C’est ainsi que l’épouse qui aime son mari et se sait aimée de lui n’a aucune difficulté à faire la volonté du Seigneur en faisant celle de son mari… Heureuse famille alors, où la paix, l’harmonie et la joie de l’amour règnent au milieu des bénédictions du Seigneur ! Où l’on voit que seul le Dieu chrétien, l’adorable Trinité, apporte à l’humanité la lumière capable de lui permettre de se comprendre et de vivre dans l’harmonie et la paix de l’amour !

Daigne le Père envoyer Son Esprit-Saint pour apprendre aux hommes et aux femmes à aimer à l’exemple du Christ ! Ainsi soit-il !


« Si les époux ne vivent pas en bonne intelligence, si le mariage n’atteint pas son but, qui est de procréer des enfants bons et purs, la faute en est presque toujours à la femme. Son devoir est de tout supporter et de souffrir ; elle est le vase qui reçoit, qui conserve et qui forme ; elle peut, en purifiant son âme, réparer beaucoup en elle et dans son fruit. Elle façonne cet être qui est en elle ; il est en son pouvoir, en régénérant son âme et son corps, d’effacer tout ce qui est mauvais dans l’enfant, à qui tout ce qu’elle fait nuit ou profite. Dans le mariage, il ne s’agit pas de satisfaire les sens, mais de supporter le poids de la vie, de combattre, de se mortifier et d’enfanter dans la douleur. Or c’est un douloureux enfantement que cette lutte continuelle contre la sensualité, la concupiscence et le péché, et la victoire de la mère prépare celle de l’enfant, etc. L’homme et la femme sont une seule chair : mais la femme a pour mission d’expier et d’effacer le péché originel en se purifiant dans la souffrance et la prière. »

Duley (Joseph-Alvare), Visions d’Anne-Catherine Emmerich sur la vie de Notre-Seigneur Jésus-Christ et de la Très Sainte Vierge Marie, Paris, Téqui, s. d., tome II, p. 549.

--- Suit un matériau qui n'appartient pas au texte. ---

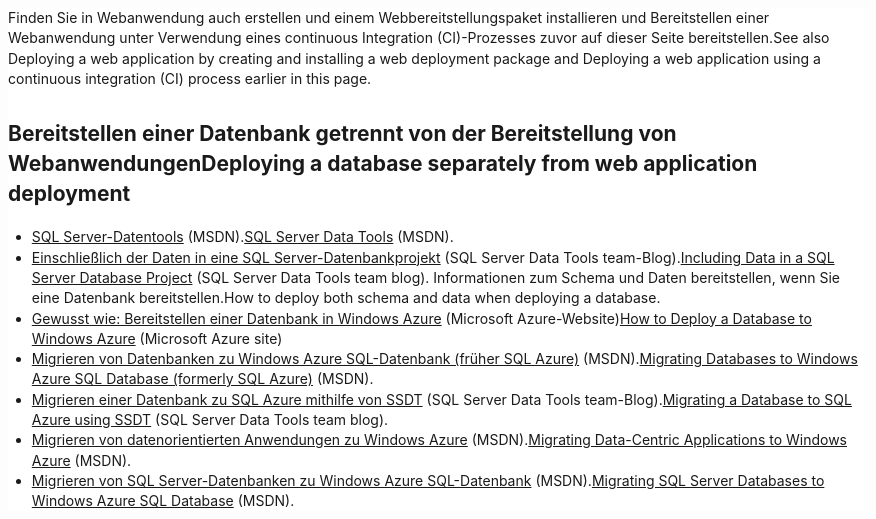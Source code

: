 <span data-ttu-id="b49d0-224">Finden Sie in Webanwendung auch erstellen und einem Webbereitstellungspaket installieren und Bereitstellen einer Webanwendung unter Verwendung eines continuous Integration (CI)-Prozesses zuvor auf dieser Seite bereitstellen.</span><span class="sxs-lookup"><span data-stu-id="b49d0-224">See also  Deploying a web application by creating and installing a web deployment package and  Deploying a web application using a continuous integration (CI) process earlier in this page.</span></span>


<a id="databaseseparate"></a>


## <a name="deploying-a-database-separately-from-web-application-deployment"></a><span data-ttu-id="b49d0-225">Bereitstellen einer Datenbank getrennt von der Bereitstellung von Webanwendungen</span><span class="sxs-lookup"><span data-stu-id="b49d0-225">Deploying a database separately from web application deployment</span></span>

- <span data-ttu-id="b49d0-226">[SQL Server-Datentools](https://msdn.microsoft.com/library/hh272686(v=vs.103).aspx) (MSDN).</span><span class="sxs-lookup"><span data-stu-id="b49d0-226">[SQL Server Data Tools](https://msdn.microsoft.com/library/hh272686(v=vs.103).aspx) (MSDN).</span></span>
- <span data-ttu-id="b49d0-227">[Einschließlich der Daten in eine SQL Server-Datenbankprojekt](https://blogs.msdn.com/b/ssdt/archive/2012/02/02/including-data-in-an-sql-server-database-project.aspx) (SQL Server Data Tools team-Blog).</span><span class="sxs-lookup"><span data-stu-id="b49d0-227">[Including Data in a SQL Server Database Project](https://blogs.msdn.com/b/ssdt/archive/2012/02/02/including-data-in-an-sql-server-database-project.aspx) (SQL Server Data Tools team blog).</span></span> <span data-ttu-id="b49d0-228">Informationen zum Schema und Daten bereitstellen, wenn Sie eine Datenbank bereitstellen.</span><span class="sxs-lookup"><span data-stu-id="b49d0-228">How to deploy both schema and data when deploying a database.</span></span>
- <span data-ttu-id="b49d0-229">[Gewusst wie: Bereitstellen einer Datenbank in Windows Azure](https://docs.microsoft.com/azure/sql-database/sql-database-cloud-migrate) (Microsoft Azure-Website)</span><span class="sxs-lookup"><span data-stu-id="b49d0-229">[How to Deploy a Database to Windows Azure](https://docs.microsoft.com/azure/sql-database/sql-database-cloud-migrate) (Microsoft Azure site)</span></span>
- <span data-ttu-id="b49d0-230">[Migrieren von Datenbanken zu Windows Azure SQL-Datenbank (früher SQL Azure)](https://msdn.microsoft.com/library/windowsazure/ee730904.aspx) (MSDN).</span><span class="sxs-lookup"><span data-stu-id="b49d0-230">[Migrating Databases to Windows Azure SQL Database (formerly SQL Azure)](https://msdn.microsoft.com/library/windowsazure/ee730904.aspx) (MSDN).</span></span>
- <span data-ttu-id="b49d0-231">[Migrieren einer Datenbank zu SQL Azure mithilfe von SSDT](https://blogs.msdn.com/b/ssdt/archive/2012/04/19/migrating-a-database-to-sql-azure-using-ssdt.aspx) (SQL Server Data Tools team-Blog).</span><span class="sxs-lookup"><span data-stu-id="b49d0-231">[Migrating a Database to SQL Azure using SSDT](https://blogs.msdn.com/b/ssdt/archive/2012/04/19/migrating-a-database-to-sql-azure-using-ssdt.aspx) (SQL Server Data Tools team blog).</span></span>
- <span data-ttu-id="b49d0-232">[Migrieren von datenorientierten Anwendungen zu Windows Azure](https://msdn.microsoft.com/library/jj156154.aspx) (MSDN).</span><span class="sxs-lookup"><span data-stu-id="b49d0-232">[Migrating Data-Centric Applications to Windows Azure](https://msdn.microsoft.com/library/jj156154.aspx) (MSDN).</span></span>
- <span data-ttu-id="b49d0-233">[Migrieren von SQL Server-Datenbanken zu Windows Azure SQL-Datenbank](https://msdn.microsoft.com/library/windowsazure/jj156160.aspx) (MSDN).</span><span class="sxs-lookup"><span data-stu-id="b49d0-233">[Migrating SQL Server Databases to Windows Azure SQL Database](https://msdn.microsoft.com/library/windowsazure/jj156160.aspx) (MSDN).</span></span>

« – Où allez-vous, Madame ?
– Là où va le Roi.
– Mais savez-vous avec précision où va le Roi ?
– Il me l’a dit en gros, mais je ne me préoccupe pas de savoir où il va, ce qui m’importe c’est d’y aller avec lui.
– Si je comprends bien, Madame, vous ignorez tout de ce voyage.
– Exactement, sinon que je serai en compagnie de mon mari que j’aime.
– Votre mari se rendra en Égypte, il visitera Damiette, Saint-Jean-d’Acre et d’autres sites ; n’avez-vous pas l’intention d’aller vous aussi dans ces lieux ?
– À vrai dire non ; je n’ai pas d’autre intention que d’être près de mon roi ; les lieux où il se rend n’ont pour moi aucune importance, sinon en fonction de lui. Je ne vais pas de moi-même, je le suis ; ce n’est pas ce voyage que je veux, je me contente de la présence du Roi. »

Luciani (Albino), Humblement vôtre, traduit de l’italien par Michel Pochet, Paris, Nouvelle cité, 1978, p. 136. Paraphrasant saint François de Sales, l’auteur (le futur et éphémère Pape Jean-Paul Ier) imagine ici une interview de Marguerite de Provence au moment où elle s’embarquait à destination de l’Orient avec son mari, saint Louis.

« Plus la femme est donnée à Dieu, plus elle sera capable d’être donnée à son époux. »

Philippe (Marie-Dominique), Au cœur de l’amour. Entretien sur l’amour, le mariage et la famille, Paris, Fayard, 1987, p. 36.

1. Col 3 18.

2. Tt 2 5.

3. Ep 5 22.

4. 1 P 3 1.

5. 1 P 3 5.

6. Cf. 1 Jn 4 8.16.

7. Cf. Gn 1 27.

8. Cf. Gn 2 21-22.

9. Mt 26 36-46. Cf. aussi Jn 4 34 : « Ma nourriture est de faire la volonté de Celui qui M’a envoyé et de mener Son œuvre à bonne fin. »

10. Cf. Jn 10 30 : « Moi et le Père Nous sommes un. »

11. Ep 5 25.

12. Cf. Mt 12 25 ; Mc 3 24 ; Lc 11 17.